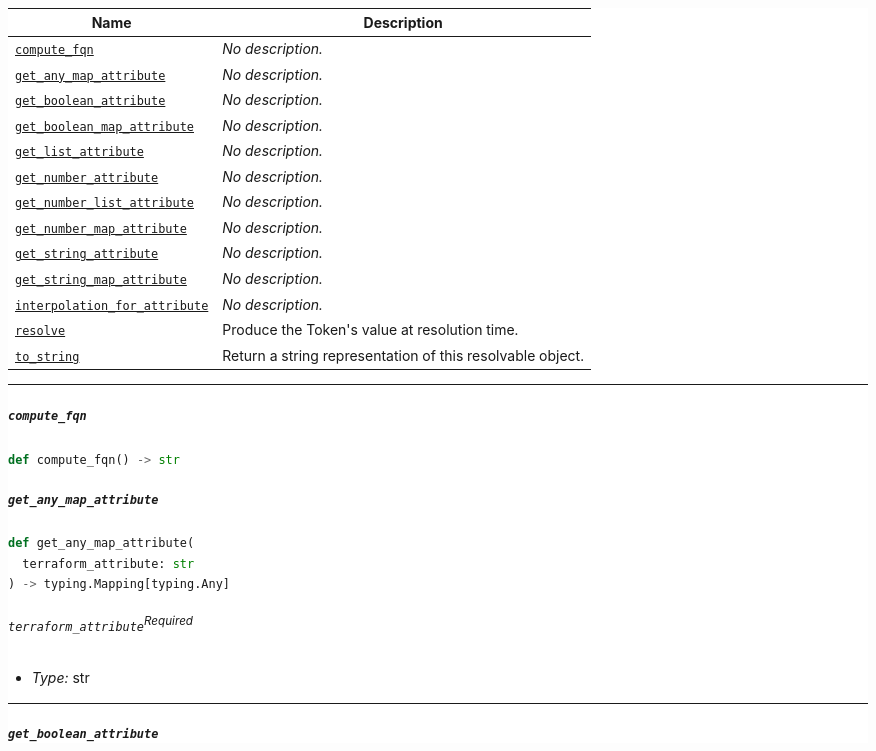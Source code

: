 | **Name** | **Description** |
| --- | --- |
| <code><a href="#@cdktf/provider-datadog.dashboardList.DashboardListDashItemOutputReference.computeFqn">compute_fqn</a></code> | *No description.* |
| <code><a href="#@cdktf/provider-datadog.dashboardList.DashboardListDashItemOutputReference.getAnyMapAttribute">get_any_map_attribute</a></code> | *No description.* |
| <code><a href="#@cdktf/provider-datadog.dashboardList.DashboardListDashItemOutputReference.getBooleanAttribute">get_boolean_attribute</a></code> | *No description.* |
| <code><a href="#@cdktf/provider-datadog.dashboardList.DashboardListDashItemOutputReference.getBooleanMapAttribute">get_boolean_map_attribute</a></code> | *No description.* |
| <code><a href="#@cdktf/provider-datadog.dashboardList.DashboardListDashItemOutputReference.getListAttribute">get_list_attribute</a></code> | *No description.* |
| <code><a href="#@cdktf/provider-datadog.dashboardList.DashboardListDashItemOutputReference.getNumberAttribute">get_number_attribute</a></code> | *No description.* |
| <code><a href="#@cdktf/provider-datadog.dashboardList.DashboardListDashItemOutputReference.getNumberListAttribute">get_number_list_attribute</a></code> | *No description.* |
| <code><a href="#@cdktf/provider-datadog.dashboardList.DashboardListDashItemOutputReference.getNumberMapAttribute">get_number_map_attribute</a></code> | *No description.* |
| <code><a href="#@cdktf/provider-datadog.dashboardList.DashboardListDashItemOutputReference.getStringAttribute">get_string_attribute</a></code> | *No description.* |
| <code><a href="#@cdktf/provider-datadog.dashboardList.DashboardListDashItemOutputReference.getStringMapAttribute">get_string_map_attribute</a></code> | *No description.* |
| <code><a href="#@cdktf/provider-datadog.dashboardList.DashboardListDashItemOutputReference.interpolationForAttribute">interpolation_for_attribute</a></code> | *No description.* |
| <code><a href="#@cdktf/provider-datadog.dashboardList.DashboardListDashItemOutputReference.resolve">resolve</a></code> | Produce the Token's value at resolution time. |
| <code><a href="#@cdktf/provider-datadog.dashboardList.DashboardListDashItemOutputReference.toString">to_string</a></code> | Return a string representation of this resolvable object. |

---

##### `compute_fqn` <a name="compute_fqn" id="@cdktf/provider-datadog.dashboardList.DashboardListDashItemOutputReference.computeFqn"></a>

```python
def compute_fqn() -> str
```

##### `get_any_map_attribute` <a name="get_any_map_attribute" id="@cdktf/provider-datadog.dashboardList.DashboardListDashItemOutputReference.getAnyMapAttribute"></a>

```python
def get_any_map_attribute(
  terraform_attribute: str
) -> typing.Mapping[typing.Any]
```

###### `terraform_attribute`<sup>Required</sup> <a name="terraform_attribute" id="@cdktf/provider-datadog.dashboardList.DashboardListDashItemOutputReference.getAnyMapAttribute.parameter.terraformAttribute"></a>

- *Type:* str

---

##### `get_boolean_attribute` <a name="get_boolean_attribute" id="@cdktf/provider-datadog.dashboardList.DashboardListDashItemOutputReference.getBooleanAttribute"></a>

------------------------------------------------

Task objective: Please count up the lines above that include the string "getAnyMapAttribute" and respond with the total alone.

The answer: 3